**ACTION ITEM:** Count the lines below containing "data". Number only.
- Opening Delimiter -
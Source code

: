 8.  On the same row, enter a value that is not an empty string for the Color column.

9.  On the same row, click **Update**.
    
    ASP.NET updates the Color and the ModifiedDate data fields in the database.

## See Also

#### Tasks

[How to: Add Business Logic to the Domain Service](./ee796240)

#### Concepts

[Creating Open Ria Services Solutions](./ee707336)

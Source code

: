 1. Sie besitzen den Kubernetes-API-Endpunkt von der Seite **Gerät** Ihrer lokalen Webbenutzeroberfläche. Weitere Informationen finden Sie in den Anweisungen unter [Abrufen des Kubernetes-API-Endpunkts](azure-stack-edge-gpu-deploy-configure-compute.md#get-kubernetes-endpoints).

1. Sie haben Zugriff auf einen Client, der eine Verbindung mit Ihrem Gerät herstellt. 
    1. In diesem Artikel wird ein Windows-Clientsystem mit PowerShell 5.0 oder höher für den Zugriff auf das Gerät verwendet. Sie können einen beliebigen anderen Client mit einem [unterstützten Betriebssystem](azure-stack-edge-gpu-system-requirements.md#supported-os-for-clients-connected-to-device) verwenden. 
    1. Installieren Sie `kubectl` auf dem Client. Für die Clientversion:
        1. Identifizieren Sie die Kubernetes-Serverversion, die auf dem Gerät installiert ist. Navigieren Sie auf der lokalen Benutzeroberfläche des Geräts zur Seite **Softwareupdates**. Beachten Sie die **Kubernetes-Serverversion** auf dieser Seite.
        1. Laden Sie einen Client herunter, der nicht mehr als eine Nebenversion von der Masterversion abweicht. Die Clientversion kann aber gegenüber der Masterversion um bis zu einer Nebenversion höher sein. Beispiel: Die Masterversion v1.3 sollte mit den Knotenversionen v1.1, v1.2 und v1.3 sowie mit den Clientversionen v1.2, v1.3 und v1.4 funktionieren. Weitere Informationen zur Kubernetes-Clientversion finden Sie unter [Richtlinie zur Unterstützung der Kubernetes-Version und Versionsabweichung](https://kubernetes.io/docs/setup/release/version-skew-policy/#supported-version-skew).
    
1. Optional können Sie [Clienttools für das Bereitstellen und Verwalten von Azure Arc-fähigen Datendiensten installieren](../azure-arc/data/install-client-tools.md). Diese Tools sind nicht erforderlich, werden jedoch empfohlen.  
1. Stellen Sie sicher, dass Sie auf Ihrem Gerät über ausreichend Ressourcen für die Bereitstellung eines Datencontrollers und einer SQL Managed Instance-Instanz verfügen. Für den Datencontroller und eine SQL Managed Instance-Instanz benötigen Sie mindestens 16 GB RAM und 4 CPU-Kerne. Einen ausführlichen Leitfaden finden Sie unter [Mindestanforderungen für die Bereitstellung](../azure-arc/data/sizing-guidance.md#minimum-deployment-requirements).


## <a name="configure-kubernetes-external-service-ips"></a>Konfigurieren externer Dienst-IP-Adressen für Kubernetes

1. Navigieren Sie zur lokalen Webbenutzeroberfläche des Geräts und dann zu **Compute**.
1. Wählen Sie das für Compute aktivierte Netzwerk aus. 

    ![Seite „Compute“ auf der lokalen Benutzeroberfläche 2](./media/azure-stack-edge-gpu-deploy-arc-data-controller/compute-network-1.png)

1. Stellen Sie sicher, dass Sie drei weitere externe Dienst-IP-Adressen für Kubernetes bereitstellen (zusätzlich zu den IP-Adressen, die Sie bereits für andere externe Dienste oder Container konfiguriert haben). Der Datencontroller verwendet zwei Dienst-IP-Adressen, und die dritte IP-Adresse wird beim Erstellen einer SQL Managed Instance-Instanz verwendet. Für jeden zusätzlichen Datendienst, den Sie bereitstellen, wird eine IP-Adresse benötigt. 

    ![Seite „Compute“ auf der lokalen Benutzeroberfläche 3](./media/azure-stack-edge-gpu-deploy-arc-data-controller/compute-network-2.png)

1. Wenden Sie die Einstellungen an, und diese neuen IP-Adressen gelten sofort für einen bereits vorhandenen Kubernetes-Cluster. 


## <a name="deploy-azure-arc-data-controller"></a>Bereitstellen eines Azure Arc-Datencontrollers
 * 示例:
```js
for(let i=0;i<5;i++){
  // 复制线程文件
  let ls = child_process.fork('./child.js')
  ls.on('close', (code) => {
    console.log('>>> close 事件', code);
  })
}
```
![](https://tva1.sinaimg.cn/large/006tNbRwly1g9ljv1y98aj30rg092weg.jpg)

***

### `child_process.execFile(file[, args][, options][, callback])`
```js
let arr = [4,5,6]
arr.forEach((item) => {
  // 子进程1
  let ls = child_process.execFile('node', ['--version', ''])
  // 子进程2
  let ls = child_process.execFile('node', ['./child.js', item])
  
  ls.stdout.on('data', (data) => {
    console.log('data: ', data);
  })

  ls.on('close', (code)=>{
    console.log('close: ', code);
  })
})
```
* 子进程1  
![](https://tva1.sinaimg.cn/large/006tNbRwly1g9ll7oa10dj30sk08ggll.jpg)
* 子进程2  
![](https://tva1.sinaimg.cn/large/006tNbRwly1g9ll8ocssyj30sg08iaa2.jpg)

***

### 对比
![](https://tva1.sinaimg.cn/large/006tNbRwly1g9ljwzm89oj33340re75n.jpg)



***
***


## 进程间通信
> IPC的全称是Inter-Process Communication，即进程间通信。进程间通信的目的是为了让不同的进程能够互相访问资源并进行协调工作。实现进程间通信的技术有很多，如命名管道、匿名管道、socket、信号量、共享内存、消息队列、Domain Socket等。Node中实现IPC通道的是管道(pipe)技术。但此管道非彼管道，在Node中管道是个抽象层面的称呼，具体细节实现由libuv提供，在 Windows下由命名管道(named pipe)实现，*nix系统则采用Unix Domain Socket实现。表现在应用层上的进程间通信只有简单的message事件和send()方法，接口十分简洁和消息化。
- Closing Delimiter -
**SOLUTION FOR THIS TASK:** 8